[Stored data]
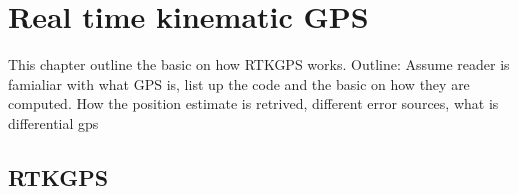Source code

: 
\chapter{Real time kinematic GPS}
This chapter outline the basic on how RTKGPS works. Outline: Assume reader is famialiar with what GPS is, list up the code and the basic on how they are computed. How the position estimate is retrived, different error sources, what is differential gps 
\section{RTKGPS}


\cleardoublepage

» Directions
Line by line, write out the data above exactly, without the pictures.

» Answer to this problem
Source code

: 
\chapter{Real time kinematic GPS}
This chapter outline the basic on how RTKGPS works. Outline: Assume reader is famialiar with what GPS is, list up the code and the basic on how they are computed. How the position estimate is retrived, different error sources, what is differential gps 
\section{RTKGPS}


\cleardoublepage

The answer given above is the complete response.